Could you give the number of lines in the entries below that contain the word "derecho"? Only the number is wanted.

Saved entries
-----

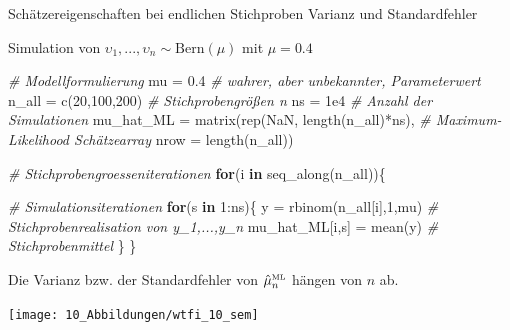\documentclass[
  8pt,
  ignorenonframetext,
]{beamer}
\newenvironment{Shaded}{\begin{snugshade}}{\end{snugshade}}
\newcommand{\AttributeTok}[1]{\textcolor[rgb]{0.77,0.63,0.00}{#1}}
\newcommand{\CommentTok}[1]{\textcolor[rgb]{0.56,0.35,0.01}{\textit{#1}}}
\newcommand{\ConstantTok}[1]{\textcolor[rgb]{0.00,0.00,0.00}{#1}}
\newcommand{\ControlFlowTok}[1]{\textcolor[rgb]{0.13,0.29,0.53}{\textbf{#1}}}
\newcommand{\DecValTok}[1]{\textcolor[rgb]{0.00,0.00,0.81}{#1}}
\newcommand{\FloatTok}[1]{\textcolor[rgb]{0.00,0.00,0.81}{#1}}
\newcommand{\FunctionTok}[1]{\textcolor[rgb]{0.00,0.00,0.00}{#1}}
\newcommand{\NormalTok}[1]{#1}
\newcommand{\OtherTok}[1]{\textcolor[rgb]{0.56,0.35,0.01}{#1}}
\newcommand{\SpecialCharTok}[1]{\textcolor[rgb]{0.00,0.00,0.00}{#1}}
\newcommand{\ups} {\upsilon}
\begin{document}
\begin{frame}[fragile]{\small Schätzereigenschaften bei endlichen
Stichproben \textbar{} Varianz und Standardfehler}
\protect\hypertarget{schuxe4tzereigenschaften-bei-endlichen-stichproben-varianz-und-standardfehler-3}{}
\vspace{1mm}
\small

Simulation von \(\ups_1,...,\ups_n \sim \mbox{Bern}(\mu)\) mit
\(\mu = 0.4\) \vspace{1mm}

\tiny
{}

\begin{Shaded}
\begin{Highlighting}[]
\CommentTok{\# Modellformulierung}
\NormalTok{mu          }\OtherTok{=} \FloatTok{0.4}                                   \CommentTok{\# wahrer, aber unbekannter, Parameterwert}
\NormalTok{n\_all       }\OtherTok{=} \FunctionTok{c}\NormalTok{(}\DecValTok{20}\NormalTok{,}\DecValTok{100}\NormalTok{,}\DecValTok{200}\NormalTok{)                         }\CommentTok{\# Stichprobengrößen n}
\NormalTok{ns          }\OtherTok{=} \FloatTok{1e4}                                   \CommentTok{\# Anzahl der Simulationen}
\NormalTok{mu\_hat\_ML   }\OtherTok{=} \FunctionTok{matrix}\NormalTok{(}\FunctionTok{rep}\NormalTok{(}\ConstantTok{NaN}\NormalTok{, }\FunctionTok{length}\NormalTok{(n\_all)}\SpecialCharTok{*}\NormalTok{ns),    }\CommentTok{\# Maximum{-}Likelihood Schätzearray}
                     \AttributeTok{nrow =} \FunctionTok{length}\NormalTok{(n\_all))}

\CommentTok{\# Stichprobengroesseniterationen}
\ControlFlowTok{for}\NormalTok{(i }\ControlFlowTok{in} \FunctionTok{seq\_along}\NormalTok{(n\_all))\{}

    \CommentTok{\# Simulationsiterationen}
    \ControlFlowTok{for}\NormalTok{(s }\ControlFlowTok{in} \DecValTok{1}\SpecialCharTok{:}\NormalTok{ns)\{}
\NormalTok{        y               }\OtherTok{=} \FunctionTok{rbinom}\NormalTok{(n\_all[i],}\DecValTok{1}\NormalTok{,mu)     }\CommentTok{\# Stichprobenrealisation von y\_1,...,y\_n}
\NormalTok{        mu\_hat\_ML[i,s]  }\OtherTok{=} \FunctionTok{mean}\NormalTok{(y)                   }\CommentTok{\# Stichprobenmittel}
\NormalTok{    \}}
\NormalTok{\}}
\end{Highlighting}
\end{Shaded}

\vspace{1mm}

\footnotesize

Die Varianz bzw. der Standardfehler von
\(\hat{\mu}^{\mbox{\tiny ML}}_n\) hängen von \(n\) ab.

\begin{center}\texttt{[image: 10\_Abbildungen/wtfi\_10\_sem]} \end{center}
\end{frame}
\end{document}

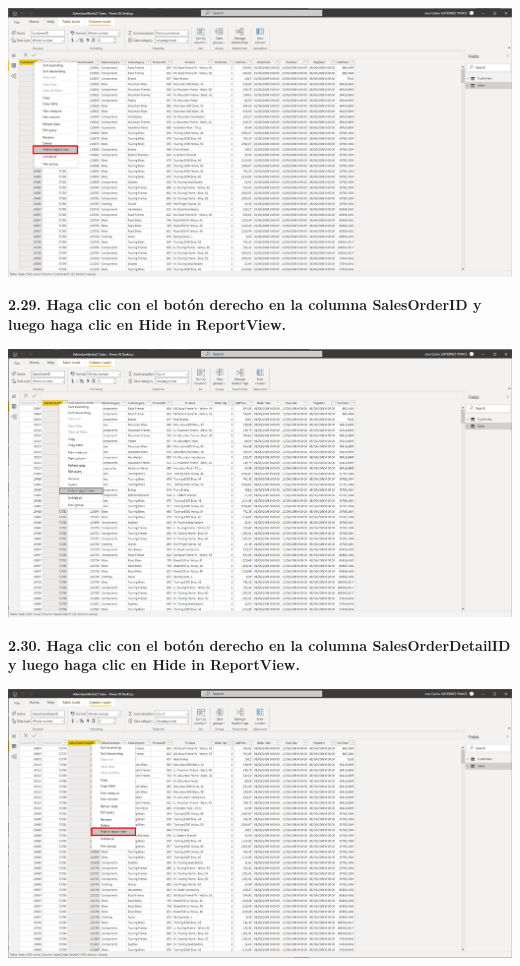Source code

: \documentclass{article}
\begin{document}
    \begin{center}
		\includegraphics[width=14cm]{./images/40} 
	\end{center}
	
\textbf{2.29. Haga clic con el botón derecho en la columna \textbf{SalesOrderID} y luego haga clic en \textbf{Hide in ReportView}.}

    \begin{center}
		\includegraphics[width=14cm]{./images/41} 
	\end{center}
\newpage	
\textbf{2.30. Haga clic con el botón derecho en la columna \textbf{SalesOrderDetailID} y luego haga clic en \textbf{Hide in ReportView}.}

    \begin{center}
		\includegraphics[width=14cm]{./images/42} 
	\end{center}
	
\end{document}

-----

**Your solution:**
2